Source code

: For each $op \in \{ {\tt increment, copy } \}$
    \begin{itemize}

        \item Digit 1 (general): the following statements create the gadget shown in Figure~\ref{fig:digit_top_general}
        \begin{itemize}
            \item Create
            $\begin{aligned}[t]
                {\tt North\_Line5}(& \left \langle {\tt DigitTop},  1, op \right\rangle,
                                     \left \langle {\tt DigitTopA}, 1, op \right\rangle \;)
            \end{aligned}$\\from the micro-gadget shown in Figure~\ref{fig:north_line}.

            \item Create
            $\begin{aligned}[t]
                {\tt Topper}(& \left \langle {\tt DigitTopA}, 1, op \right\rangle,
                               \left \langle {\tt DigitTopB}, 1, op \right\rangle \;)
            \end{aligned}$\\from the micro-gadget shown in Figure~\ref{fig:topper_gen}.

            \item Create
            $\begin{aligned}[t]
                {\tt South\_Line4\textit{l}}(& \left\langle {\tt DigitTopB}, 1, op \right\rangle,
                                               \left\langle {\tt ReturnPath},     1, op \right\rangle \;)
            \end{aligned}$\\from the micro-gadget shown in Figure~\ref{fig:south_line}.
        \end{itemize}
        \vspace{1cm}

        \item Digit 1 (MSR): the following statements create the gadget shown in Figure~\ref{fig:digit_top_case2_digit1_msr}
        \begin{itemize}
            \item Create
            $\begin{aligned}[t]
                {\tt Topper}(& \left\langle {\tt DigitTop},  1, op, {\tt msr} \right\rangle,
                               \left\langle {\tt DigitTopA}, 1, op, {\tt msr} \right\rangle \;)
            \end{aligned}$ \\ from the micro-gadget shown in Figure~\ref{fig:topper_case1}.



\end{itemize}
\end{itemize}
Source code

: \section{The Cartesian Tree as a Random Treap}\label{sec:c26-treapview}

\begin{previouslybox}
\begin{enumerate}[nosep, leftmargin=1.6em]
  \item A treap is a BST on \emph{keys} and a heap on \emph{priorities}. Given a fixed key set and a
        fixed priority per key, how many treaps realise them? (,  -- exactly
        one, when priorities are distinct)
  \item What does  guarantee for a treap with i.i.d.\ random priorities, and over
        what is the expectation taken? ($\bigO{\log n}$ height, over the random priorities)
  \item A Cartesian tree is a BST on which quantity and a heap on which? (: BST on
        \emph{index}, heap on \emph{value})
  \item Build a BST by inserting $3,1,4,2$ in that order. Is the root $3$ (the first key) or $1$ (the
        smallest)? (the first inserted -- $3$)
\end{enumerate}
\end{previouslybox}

- _Task_:
Copy the whole listing down exactly.

- _Response area_:
Source code

: For each $op \in \{ {\tt increment, copy } \}$
    \begin{itemize}

        \item Digit 1 (general): the following statements create the gadget shown in Figure~\ref{fig:digit_top_general}
        \begin{itemize}
            \item Create
            $\begin{aligned}[t]
                {\tt North\_Line5}(& \left \langle {\tt DigitTop},  1, op \right\rangle,
                                     \left \langle {\tt DigitTopA}, 1, op \right\rangle \;)
            \end{aligned}$\\from the micro-gadget shown in Figure~\ref{fig:north_line}.

            \item Create
            $\begin{aligned}[t]
                {\tt Topper}(& \left \langle {\tt DigitTopA}, 1, op \right\rangle,
                               \left \langle {\tt DigitTopB}, 1, op \right\rangle \;)
            \end{aligned}$\\from the micro-gadget shown in Figure~\ref{fig:topper_gen}.

            \item Create
            $\begin{aligned}[t]
                {\tt South\_Line4\textit{l}}(& \left\langle {\tt DigitTopB}, 1, op \right\rangle,
                                               \left\langle {\tt ReturnPath},     1, op \right\rangle \;)
            \end{aligned}$\\from the micro-gadget shown in Figure~\ref{fig:south_line}.
        \end{itemize}
        \vspace{1cm}

        \item Digit 1 (MSR): the following statements create the gadget shown in Figure~\ref{fig:digit_top_case2_digit1_msr}
        \begin{itemize}
            \item Create
            $\begin{aligned}[t]
                {\tt Topper}(& \left\langle {\tt DigitTop},  1, op, {\tt msr} \right\rangle,
                               \left\langle {\tt DigitTopA}, 1, op, {\tt msr} \right\rangle \;)
            \end{aligned}$ \\ from the micro-gadget shown in Figure~\ref{fig:topper_case1}.



\end{itemize}
\end{itemize}
Source code

: \section{The Cartesian Tree as a Random Treap}\label{sec:c26-treapview}

\begin{previouslybox}
\begin{enumerate}[nosep, leftmargin=1.6em]
  \item A treap is a BST on \emph{keys} and a heap on \emph{priorities}. Given a fixed key set and a
        fixed priority per key, how many treaps realise them? (,  -- exactly
        one, when priorities are distinct)
  \item What does  guarantee for a treap with i.i.d.\ random priorities, and over
        what is the expectation taken? ($\bigO{\log n}$ height, over the random priorities)
  \item A Cartesian tree is a BST on which quantity and a heap on which? (: BST on
        \emph{index}, heap on \emph{value})
  \item Build a BST by inserting $3,1,4,2$ in that order. Is the root $3$ (the first key) or $1$ (the
        smallest)? (the first inserted -- $3$)
\end{enumerate}
\end{previouslybox}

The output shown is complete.